Lady Gaga, "Born This Way" (Interscope, 2011)



Lady Gaga has no fears. Headstrong in creating her first album boasting about her nonexistent fame and popularity, her predictions eventually proved true by creating a massive fanbase by which she addresses as her “little monsters.”

Her equality-seeking music has become a frontier in gay rights, though she speaks out against everything from racial discrimination to high school bullying. Gaga even delivered an incredibly moving and unforgettable “Don’t Ask Don’t Tell” rally speech as she screamed her analogy that, “Equality is the prime rib of America,” referencing a dress she wore to the MTV Video Music Awards that was made out of cuts of steak.

Someone so deeply philosophical, revolutionary and innovative paired with a remarkable musical talent has the tools to create extraordinary music to shake our shallow and auto-tuned society, but on her sophomore album “Born This Way,” Lady Gaga creates a disappointingly hokey album that feels rushed and borderline parodied.

Undeveloped lyrics, such as in “Bad Kids” “I’m a twit…and I’m proud of it,” make the album feel tossed together with an awkward mess of a thousand ways to say ‘it’s cool to be weird,’—not to mention the multitude of languages forcibly sprinkled throughout. The words, “Don’t be a drag, just be a queen” on the title track compellingly paired with a Madonna-like melody creates an phony stereotypical match to a 1980’s pop record because all gays are into drag queens and, like, love Madonna. And sparkles.

There is no excuse for this, Gaga! You are capable of much better (see EP “The Fame Monster.”) It doesn’t matter that you tweeted the deeper inspirations behind each of your songs as clarification—were we supposed to assume this record is about striving to succeed though tough times in New York, or the inspiration taken from your Grandpa? Because the drinking-lots-of-beer and “I want your whiskey mouth all over my blonde south” lyrics were as convincingly deep as your hair is naturally blonde.

Sonically the album sounds just as reckless; with crushing disco beats, over-the-top guitar solos and an attempt to include Dubstep undertones everywhere creates a mess of grade-school basement DJ trials combined with a preachy Whitney Houston record.
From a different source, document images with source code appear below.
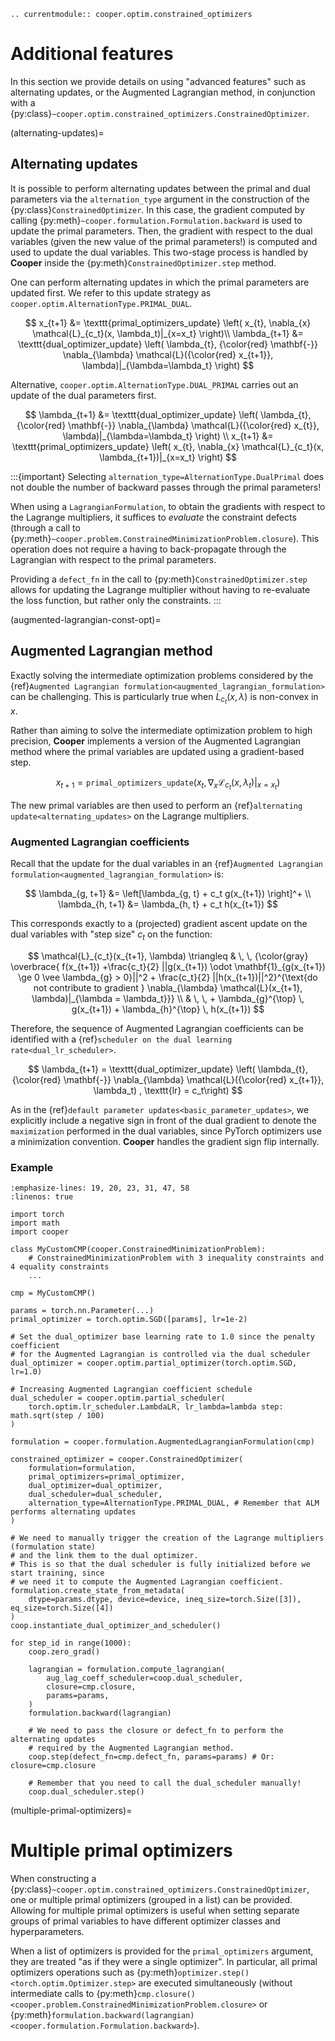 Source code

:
 ```{eval-rst}
.. currentmodule:: cooper.optim.constrained_optimizers
```

# Additional features

In this section we provide details on using "advanced features" such as
alternating updates, or the Augmented Lagrangian method, in conjunction with a
{py:class}`~cooper.optim.constrained_optimizers.ConstrainedOptimizer`.

(alternating-updates)=

## Alternating updates

It is possible to perform alternating updates between the primal and dual
parameters via the `alternation_type` argument in the construction of the
{py:class}`ConstrainedOptimizer`. In this case, the gradient computed by calling
{py:meth}`~cooper.formulation.Formulation.backward` is used to update the
primal parameters. Then, the gradient with respect to the dual variables (given
the new value of the primal parameters!) is computed and used to update the dual
variables. This two-stage process is handled by **Cooper** inside the
{py:meth}`ConstrainedOptimizer.step` method.

One can perform alternating updates in which the primal parameters are updated first. We
refer to this update strategy as `cooper.optim.AlternationType.PRIMAL_DUAL`.

$$
x_{t+1} &= \texttt{primal_optimizers_update} \left( x_{t}, \nabla_{x} \mathcal{L}_{c_t}(x, \lambda_t)|_{x=x_t} \right)\\
\lambda_{t+1} &= \texttt{dual_optimizer_update} \left( \lambda_{t}, {\color{red} \mathbf{-}} \nabla_{\lambda} \mathcal{L}({\color{red} x_{t+1}}, \lambda)|_{\lambda=\lambda_t} \right)
$$

Alternative, `cooper.optim.AlternationType.DUAL_PRIMAL` carries out an update of the
dual parameters first.

$$
\lambda_{t+1} &= \texttt{dual_optimizer_update} \left( \lambda_{t}, {\color{red} \mathbf{-}} \nabla_{\lambda} \mathcal{L}({\color{red} x_{t}}, \lambda)|_{\lambda=\lambda_t} \right) \\
x_{t+1} &= \texttt{primal_optimizers_update} \left( x_{t}, \nabla_{x} \mathcal{L}_{c_t}(x, \lambda_{t+1})|_{x=x_t} \right)
$$

:::{important}
Selecting `alternation_type=AlternationType.DualPrimal` does not double the number
of backward passes through the primal parameters!

When using a `LagrangianFormulation`, to obtain the gradients with respect
to the Lagrange multipliers, it suffices to *evaluate* the constraint
defects (through a call to
{py:meth}`~cooper.problem.ConstrainedMinimizationProblem.closure`). This
operation does not require a having to back-propagate through the Lagrangian
with respect to the primal parameters.

Providing a `defect_fn` in the call to {py:meth}`ConstrainedOptimizer.step`
allows for updating the Lagrange multiplier without having to re-evaluate
the loss function, but rather only the constraints.
:::

(augmented-lagrangian-const-opt)=

## Augmented Lagrangian method

Exactly solving the intermediate optimization problems considered by the
{ref}`Augmented Lagrangian formulation<augmented_lagrangian_formulation>` can
be challenging. This is particularly true when $L_{c_t}(x, \lambda)$ is
non-convex in $x$.

Rather than aiming to solve the intermediate optimization problem to high
precision, **Cooper** implements a version of the Augmented Lagrangian method
where the primal variables are updated using a gradient-based step.

$$
x_{t+1} = \texttt{primal_optimizers_update} \left( x_{t}, \nabla_{x} \mathcal{L}_{c_t}(x, \lambda_t)|_{x=x_t} \right)
$$

The new primal variables are then used to perform an
{ref}`alternating update<alternating_updates>` on the Lagrange multipliers.

### Augmented Lagrangian coefficients

Recall that the update for the dual variables in an
{ref}`Augmented Lagrangian formulation<augmented_lagrangian_formulation>` is:

$$
\lambda_{g, t+1} &= \left[\lambda_{g, t} + c_t g(x_{t+1}) \right]^+ \\ \lambda_{h, t+1} &= \lambda_{h, t} + c_t h(x_{t+1})
$$

This corresponds exactly to a (projected) gradient ascent update on the dual
variables with "step size" $c_t$ on the function:

$$
\mathcal{L}_{c_t}(x_{t+1}, \lambda) \triangleq &  \, \, {\color{gray} \overbrace{ f(x_{t+1}) +\frac{c_t}{2} ||g(x_{t+1}) \odot \mathbf{1}_{g(x_{t+1}) \ge 0 \vee \lambda_{g} > 0}||^2 +  \frac{c_t}{2} ||h(x_{t+1})||^2}^{\text{do not contribute to gradient } \nabla_{\lambda} \mathcal{L}(x_{t+1}, \lambda)|_{\lambda = \lambda_t}}} \\ &  \, \, +  \lambda_{g}^{\top} \, g(x_{t+1}) + \lambda_{h}^{\top} \, h(x_{t+1})
$$

Therefore, the sequence of Augmented Lagrangian coefficients can be identified
with a {ref}`scheduler on the dual learning rate<dual_lr_scheduler>`.

$$
\lambda_{t+1} = \texttt{dual_optimizer_update} \left( \lambda_{t}, {\color{red} \mathbf{-}} \nabla_{\lambda} \mathcal{L}({\color{red} x_{t+1}}, \lambda_t) , \texttt{lr} = c_t\right)
$$

As in the {ref}`default parameter updates<basic_parameter_updates>`, we
explicitly include a negative sign in front of the dual gradient to denote the
`maximization` performed in the dual variables, since PyTorch optimizers use a
minimization convention. **Cooper** handles the gradient sign flip internally.

### Example

```{code-block} python
:emphasize-lines: 19, 20, 23, 31, 47, 58
:linenos: true

import torch
import math
import cooper

class MyCustomCMP(cooper.ConstrainedMinimizationProblem):
    # ConstrainedMinimizationProblem with 3 inequality constraints and 4 equality constraints
    ...

cmp = MyCustomCMP()

params = torch.nn.Parameter(...)
primal_optimizer = torch.optim.SGD([params], lr=1e-2)

# Set the dual_optimizer base learning rate to 1.0 since the penalty coefficient
# for the Augmented Lagrangian is controlled via the dual scheduler
dual_optimizer = cooper.optim.partial_optimizer(torch.optim.SGD, lr=1.0)

# Increasing Augmented Lagrangian coefficient schedule
dual_scheduler = cooper.optim.partial_scheduler(
    torch.optim.lr_scheduler.LambdaLR, lr_lambda=lambda step: math.sqrt(step / 100)
)

formulation = cooper.formulation.AugmentedLagrangianFormulation(cmp)

constrained_optimizer = cooper.ConstrainedOptimizer(
    formulation=formulation,
    primal_optimizers=primal_optimizer,
    dual_optimizer=dual_optimizer,
    dual_scheduler=dual_scheduler,
    alternation_type=AlternationType.PRIMAL_DUAL, # Remember that ALM performs alternating updates
)

# We need to manually trigger the creation of the Lagrange multipliers (formulation state)
# and the link them to the dual optimizer.
# This is so that the dual scheduler is fully initialized before we start training, since
# we need it to compute the Augmented Lagrangian coefficient.
formulation.create_state_from_metadata(
    dtype=params.dtype, device=device, ineq_size=torch.Size([3]), eq_size=torch.Size([4])
)
coop.instantiate_dual_optimizer_and_scheduler()

for step_id in range(1000):
    coop.zero_grad()

    lagrangian = formulation.compute_lagrangian(
        aug_lag_coeff_scheduler=coop.dual_scheduler,
        closure=cmp.closure,
        params=params,
    )
    formulation.backward(lagrangian)

    # We need to pass the closure or defect_fn to perform the alternating updates
    # required by the Augmented Lagrangian method.
    coop.step(defect_fn=cmp.defect_fn, params=params) # Or: closure=cmp.closure

    # Remember that you need to call the dual_scheduler manually!
    coop.dual_scheduler.step()
```

(multiple-primal-optimizers)=

# Multiple primal optimizers

When constructing a {py:class}`~cooper.optim.constrained_optimizers.ConstrainedOptimizer`,
one or multiple primal optimizers (grouped in a list) can be provided. Allowing
for multiple primal optimizers is useful when setting separate groups of primal
variables to have different optimizer classes and hyperparameters.

When a list of optimizers is provided for the `primal_optimizers` argument, they are
treated "as if they were a single optimizer". In particular, all primal optimizers
operations such as {py:meth}`optimizer.step()<torch.optim.Optimizer.step>` are
executed simultaneously (without intermediate calls to
{py:meth}`cmp.closure()<cooper.problem.ConstrainedMinimizationProblem.closure>` or
{py:meth}`formulation.backward(lagrangian)<cooper.formulation.Formulation.backward>`).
A classic flaw in this album, as seen in many of such talented female piano-playing vocalists, was that it was well over-produced; the true-core talent Gaga has underneath the synthesizers is best showcased when paired with just a piano.

But the closest we’ll get to this unpretentious Gaga is on the album’s best song, “Yoü and I.” With a somewhat-dorky country flare, this song is the only break from the thick basslines and is perfect for a car-stereo indulgent sing-along.

Also, if extracted from the context of its fuzzed counterparts, “Government Hooker” stands as the other one of the album’s guilty pleasures. This track, about Gaga’s pretend affairs with JFK, displays catchy hooks and funky post-disco and Casio-tone samples that make the track feel actually paid-attention-to.

Collectively, the dorky lyrics and awkward backings topped with the worst possible album cover, that alone looks like a joke, is apt to leave devoted fans feeling jipped and newcomers uninterested. If Gaga had spent as much creative energy and time pushing musical boundaries as she has social ones, “Born This Way” would have been much more successful.